# Please tell me it ain't a Schwinn!



## fordmike65 (Aug 25, 2015)

Picked up what seems to be a 20's ladies Excelsior off my local CL thanks to a tip from our very own Rustjunkie. I'm still learning about pre-balloners and know just about nothing about Schwinns (Which I'm hoping it's not. No offense of course) Seems my girl has already taken a fancy to it, but not too sure what I'm gonna do with her yet due to some unfortunate frame issues. Hoping for input from some fellow Cabe'rs. A buddy is pretty sure it's not Schwinn built (We can only hope). Let's just keep our fingers crossed. I'd hate to have to get the garage disinfected [emoji6] 
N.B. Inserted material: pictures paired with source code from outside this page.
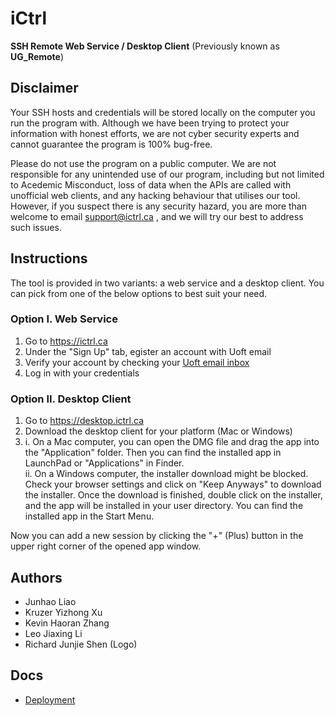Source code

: # iCtrl

**SSH Remote Web Service / Desktop Client** (Previously known as **UG_Remote**)

## Disclaimer
Your SSH hosts and credentials will be stored locally on the computer you run the program with. 
Although we have been trying to protect your information with honest efforts, we are not cyber security experts and cannot guarantee the program is 100% bug-free. 

Please do not use the program on a public computer. 
We are not responsible for any unintended use of our program, including but not limited to Acedemic Misconduct, loss of data when the APIs are called with unofficial web clients, and any hacking behaviour that utilises our tool. However, if you suspect there is any security hazard, you are more than welcome to email support@ictrl.ca , and we will try our best to address such issues. 

## Instructions
The tool is provided in two variants: a web service and a desktop client. You can pick from one of the below options to best suit your need.

### Option I. Web Service
1. Go to https://ictrl.ca
2. Under the "Sign Up" tab, egister an account with Uoft email
3. Verify your account by checking your [Uoft email inbox](https://mail.utoronto.ca)
4. Log in with your credentials

### Option II. Desktop Client
1. Go to https://desktop.ictrl.ca
2. Download the desktop client for your platform (Mac or Windows)
3. i. On a Mac computer, you can open the DMG file and drag the app into the "Application" folder. Then you can find the installed app in LaunchPad or "Applications" in Finder. \
   ii. On a Windows computer, the installer download might be blocked. Check your browser settings and click on "Keep Anyways" to download the installer. Once the download is finished, double click on the installer, and the app will be installed in your user directory. You can find the installed app in the Start Menu. 

Now you can add a new session by clicking the "+" (Plus) button in the upper right corner of the opened app window. 

## Authors
- Junhao Liao
- Kruzer Yizhong Xu
- Kevin Haoran Zhang
- Leo Jiaxing Li
- Richard Junjie Shen (Logo)

## Docs
 - [Deployment](https://github.com/junhaoliao/iCtrl/blob/main/docs/deployment.md)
Sorry for the crappy pics, but it was dark when I got home and my phone was about to die. I'll take some better ones tomorrow.


----------



## fordmike65 (Aug 25, 2015)




----------



## Schwinn499 (Aug 26, 2015)

I can only hope...


----------



## theterrym (Aug 26, 2015)

That's no Schwinn. That's a genuine Michigan city Excelsior. At least the head badge is, but doesn't look to have ever been changed.


----------



## sleepy (Aug 26, 2015)

Great find! That's certainly a diamond in the rough...ought to look like a gem once cleaned up.


----------



## fordmike65 (Aug 27, 2015)

Well, looks like the frame is pretty badly twisted up. I hate to say it, but she may go to parts. I'm gonna have a local friend look at it and see what he can do. In the meantime, we'll enjoy her as Driveway Art


----------



## Wheeled Relics (Aug 27, 2015)

Score ! Good one Mike


----------



## rustyspoke66 (Aug 27, 2015)

Not to be a downer but it looks like a parts bike with the frame bent like that.


----------



## W2J (Aug 27, 2015)

at least noone can beat you to death for parting it out.you did try to save it.


----------



## Jeff54 (Aug 27, 2015)

Could probably un-bend that frame. Strip it completely, then,  push it back a little more than it was originally, squeeze the sides of the top and bottom bars at the buckling areas to almost round again then release it, let it relax back to form. It wouldn't be as strong as it would have been, have a few scars and the some of the crease would still be there, but.. It might be tough to pull off yet, determination can fix a lot of things.


----------



## slick (Aug 28, 2015)

I can fix it. Im your huckleberry. Hit me up...


----------



## hellshotrods (Aug 29, 2015)

It can be saved.  I've straightened bent frames, it takes some thinking and effort, but can be done.
If you don't want it, let me know...


----------